To analyze the characteristics of ozone formation, measurements of the concentrations of individual exhaust hydrocarbon species have been made under various engine operating parameters in a 2-liter 4-cylinder engine for natural gas and LPG. Tests were performed at constant engine speed, 1800 rpm for two compression ratios of 8.6 and 10.6, with various operating parameters, such as excess air ratio of 1.0~1.6, bmep of 250~800 na and spark timing of BTDC 10~$55^{\circ}$. It was found that the natural gas gave the less ozone formation than LPG in various operating conditions. This was accomplished by reducing the emissions of propylene($C_3H_6$), which has relatively high maximum incremental reactivity factor, and propane($C_3H_8$) that originally has large portion of LPG. In addition, the natural gas show lower values in the specific reactivity and brake specific reactivity.
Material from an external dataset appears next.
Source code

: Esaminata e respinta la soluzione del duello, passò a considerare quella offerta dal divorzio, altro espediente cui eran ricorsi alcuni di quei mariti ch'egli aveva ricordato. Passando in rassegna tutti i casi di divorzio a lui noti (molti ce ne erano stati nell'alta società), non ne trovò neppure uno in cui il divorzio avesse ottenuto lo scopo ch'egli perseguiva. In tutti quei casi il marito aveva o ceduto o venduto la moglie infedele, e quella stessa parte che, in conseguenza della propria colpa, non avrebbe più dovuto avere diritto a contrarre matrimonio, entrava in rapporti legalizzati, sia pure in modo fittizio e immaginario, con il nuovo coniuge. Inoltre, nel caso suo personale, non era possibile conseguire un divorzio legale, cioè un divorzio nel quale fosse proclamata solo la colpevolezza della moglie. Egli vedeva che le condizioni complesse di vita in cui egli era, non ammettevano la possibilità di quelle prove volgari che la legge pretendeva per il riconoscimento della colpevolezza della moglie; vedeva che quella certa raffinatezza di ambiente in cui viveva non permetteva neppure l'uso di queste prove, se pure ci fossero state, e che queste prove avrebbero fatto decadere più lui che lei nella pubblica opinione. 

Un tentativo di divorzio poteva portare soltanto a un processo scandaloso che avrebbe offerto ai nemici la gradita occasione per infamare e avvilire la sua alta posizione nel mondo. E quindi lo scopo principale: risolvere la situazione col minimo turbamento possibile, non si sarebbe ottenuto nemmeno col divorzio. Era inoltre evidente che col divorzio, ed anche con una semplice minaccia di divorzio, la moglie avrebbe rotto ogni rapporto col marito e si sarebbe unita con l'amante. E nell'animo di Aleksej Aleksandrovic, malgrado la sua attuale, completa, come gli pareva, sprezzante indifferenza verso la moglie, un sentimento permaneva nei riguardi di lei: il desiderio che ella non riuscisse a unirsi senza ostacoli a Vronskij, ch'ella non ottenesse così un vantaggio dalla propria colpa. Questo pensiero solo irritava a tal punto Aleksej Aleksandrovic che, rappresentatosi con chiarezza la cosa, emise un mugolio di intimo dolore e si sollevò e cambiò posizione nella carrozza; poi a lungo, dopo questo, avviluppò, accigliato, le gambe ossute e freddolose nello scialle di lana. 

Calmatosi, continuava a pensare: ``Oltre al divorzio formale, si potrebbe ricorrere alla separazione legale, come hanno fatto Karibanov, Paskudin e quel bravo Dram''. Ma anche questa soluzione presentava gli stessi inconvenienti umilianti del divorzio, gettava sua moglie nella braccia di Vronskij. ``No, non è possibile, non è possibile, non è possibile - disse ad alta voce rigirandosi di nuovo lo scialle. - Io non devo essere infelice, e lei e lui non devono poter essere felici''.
Higher compression ratio of the test engine showed higher non methane HC emissions. However, specific reactivity value decreased since fuel species of HC emissions increase. brake specific reactivity showed almost same values under high bmep, over 500kPa for both fuels. This means that the increase of non methane HC emissions and the decrease of specific reactivity with higher bmep affect each other simultaneously. With advanced spark timing, brake specific reactivity values of LPG were increased while those of natural gas showed almost constant values.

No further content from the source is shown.